_WHAT YOU SHOULD DO_: Write out nothing except the lines of the entries below, from the first through the one containing "### 3.1 Implementación de DTOs y AutoMapper", exactly and without pictures.

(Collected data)
════════════════════

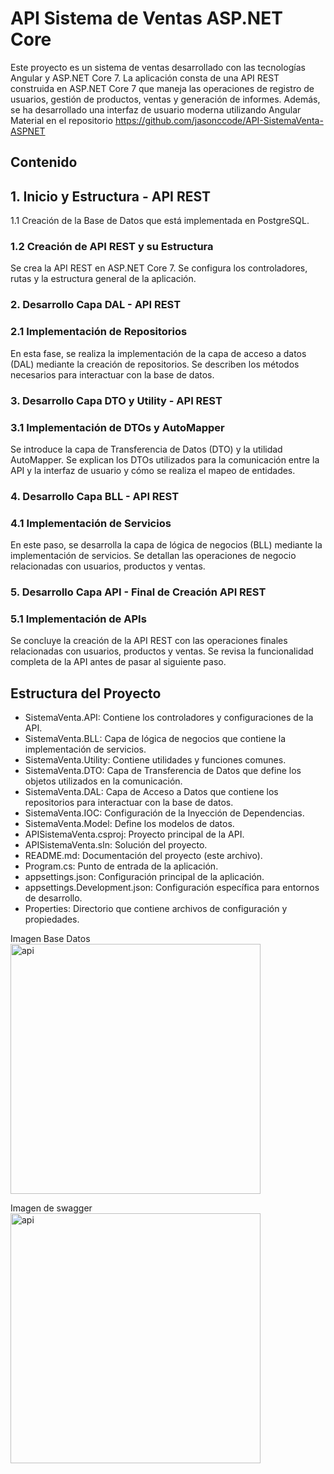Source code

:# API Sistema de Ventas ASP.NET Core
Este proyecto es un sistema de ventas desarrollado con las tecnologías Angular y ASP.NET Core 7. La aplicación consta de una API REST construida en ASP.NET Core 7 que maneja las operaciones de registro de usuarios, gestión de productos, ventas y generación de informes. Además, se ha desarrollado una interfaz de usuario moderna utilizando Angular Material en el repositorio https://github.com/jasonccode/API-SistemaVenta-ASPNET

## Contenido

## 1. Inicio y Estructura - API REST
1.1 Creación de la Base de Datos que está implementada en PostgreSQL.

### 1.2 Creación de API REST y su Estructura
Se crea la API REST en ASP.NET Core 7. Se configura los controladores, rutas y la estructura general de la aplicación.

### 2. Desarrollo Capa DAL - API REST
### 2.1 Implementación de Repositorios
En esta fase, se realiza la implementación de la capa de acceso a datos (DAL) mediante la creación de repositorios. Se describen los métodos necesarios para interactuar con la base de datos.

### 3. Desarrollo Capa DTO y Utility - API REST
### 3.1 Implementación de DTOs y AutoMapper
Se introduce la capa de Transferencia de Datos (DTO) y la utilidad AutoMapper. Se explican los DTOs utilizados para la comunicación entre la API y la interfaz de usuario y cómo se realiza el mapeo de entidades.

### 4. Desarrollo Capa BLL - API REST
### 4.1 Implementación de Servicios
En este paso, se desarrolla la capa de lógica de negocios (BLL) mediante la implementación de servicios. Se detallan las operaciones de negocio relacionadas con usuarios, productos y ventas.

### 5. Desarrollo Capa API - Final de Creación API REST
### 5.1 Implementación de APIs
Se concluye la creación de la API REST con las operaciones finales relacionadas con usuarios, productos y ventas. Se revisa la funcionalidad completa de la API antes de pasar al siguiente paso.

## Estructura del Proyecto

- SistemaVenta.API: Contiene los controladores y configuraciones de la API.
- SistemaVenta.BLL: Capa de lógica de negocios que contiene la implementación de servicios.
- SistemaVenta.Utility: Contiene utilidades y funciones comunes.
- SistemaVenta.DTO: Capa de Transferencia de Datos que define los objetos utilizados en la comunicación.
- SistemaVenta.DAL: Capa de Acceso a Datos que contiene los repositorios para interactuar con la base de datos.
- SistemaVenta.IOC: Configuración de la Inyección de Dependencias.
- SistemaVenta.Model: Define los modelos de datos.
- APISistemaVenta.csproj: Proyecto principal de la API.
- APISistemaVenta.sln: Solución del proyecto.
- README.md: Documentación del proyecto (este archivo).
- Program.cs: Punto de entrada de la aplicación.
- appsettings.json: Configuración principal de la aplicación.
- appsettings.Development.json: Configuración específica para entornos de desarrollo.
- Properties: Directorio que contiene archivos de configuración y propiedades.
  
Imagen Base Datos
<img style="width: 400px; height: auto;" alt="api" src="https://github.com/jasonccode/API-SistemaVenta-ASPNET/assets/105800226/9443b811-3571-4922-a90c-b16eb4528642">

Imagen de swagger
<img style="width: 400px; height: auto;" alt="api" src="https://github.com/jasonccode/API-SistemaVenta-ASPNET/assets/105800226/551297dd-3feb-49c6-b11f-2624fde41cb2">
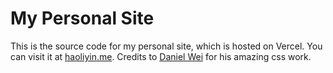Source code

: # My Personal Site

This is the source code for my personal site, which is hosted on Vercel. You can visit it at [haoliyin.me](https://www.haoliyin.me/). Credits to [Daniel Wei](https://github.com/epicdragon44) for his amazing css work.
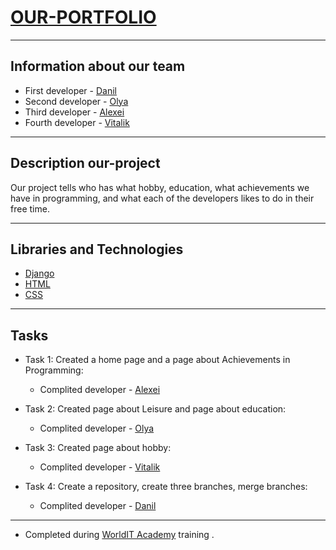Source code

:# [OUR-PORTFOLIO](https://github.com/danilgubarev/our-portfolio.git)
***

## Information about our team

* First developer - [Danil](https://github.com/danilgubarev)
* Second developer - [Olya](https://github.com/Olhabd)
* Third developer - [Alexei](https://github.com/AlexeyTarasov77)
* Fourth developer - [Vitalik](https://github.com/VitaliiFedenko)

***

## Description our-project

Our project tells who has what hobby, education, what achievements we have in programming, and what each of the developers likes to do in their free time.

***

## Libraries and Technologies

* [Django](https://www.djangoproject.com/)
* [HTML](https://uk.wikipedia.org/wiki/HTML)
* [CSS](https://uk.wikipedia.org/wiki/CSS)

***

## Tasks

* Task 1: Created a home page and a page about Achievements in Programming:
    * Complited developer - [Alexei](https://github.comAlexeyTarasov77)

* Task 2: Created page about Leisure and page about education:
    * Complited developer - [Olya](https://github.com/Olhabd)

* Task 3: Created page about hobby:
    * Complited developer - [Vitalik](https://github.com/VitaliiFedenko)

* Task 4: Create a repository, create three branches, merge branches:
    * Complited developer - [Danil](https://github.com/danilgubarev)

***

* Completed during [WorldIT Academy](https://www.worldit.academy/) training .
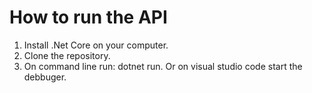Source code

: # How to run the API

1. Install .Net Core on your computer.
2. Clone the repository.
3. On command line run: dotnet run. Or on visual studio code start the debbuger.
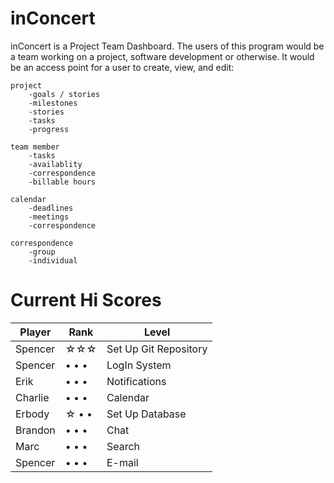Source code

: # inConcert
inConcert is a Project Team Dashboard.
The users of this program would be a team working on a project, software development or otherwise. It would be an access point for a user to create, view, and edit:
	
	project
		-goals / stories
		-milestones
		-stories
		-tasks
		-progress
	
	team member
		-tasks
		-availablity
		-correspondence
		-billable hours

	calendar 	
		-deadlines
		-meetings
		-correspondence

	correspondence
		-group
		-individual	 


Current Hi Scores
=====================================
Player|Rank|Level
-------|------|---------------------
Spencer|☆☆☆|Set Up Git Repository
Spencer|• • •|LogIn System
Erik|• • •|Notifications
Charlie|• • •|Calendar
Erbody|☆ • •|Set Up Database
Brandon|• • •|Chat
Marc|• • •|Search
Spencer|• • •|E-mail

════════════════════

_EXERCISE RESULT_:
Source code

:# API Sistema de Ventas ASP.NET Core
Este proyecto es un sistema de ventas desarrollado con las tecnologías Angular y ASP.NET Core 7. La aplicación consta de una API REST construida en ASP.NET Core 7 que maneja las operaciones de registro de usuarios, gestión de productos, ventas y generación de informes. Además, se ha desarrollado una interfaz de usuario moderna utilizando Angular Material en el repositorio https://github.com/jasonccode/API-SistemaVenta-ASPNET

## Contenido

## 1. Inicio y Estructura - API REST
1.1 Creación de la Base de Datos que está implementada en PostgreSQL.

### 1.2 Creación de API REST y su Estructura
Se crea la API REST en ASP.NET Core 7. Se configura los controladores, rutas y la estructura general de la aplicación.

### 2. Desarrollo Capa DAL - API REST
### 2.1 Implementación de Repositorios
En esta fase, se realiza la implementación de la capa de acceso a datos (DAL) mediante la creación de repositorios. Se describen los métodos necesarios para interactuar con la base de datos.

### 3. Desarrollo Capa DTO y Utility - API REST
### 3.1 Implementación de DTOs y AutoMapper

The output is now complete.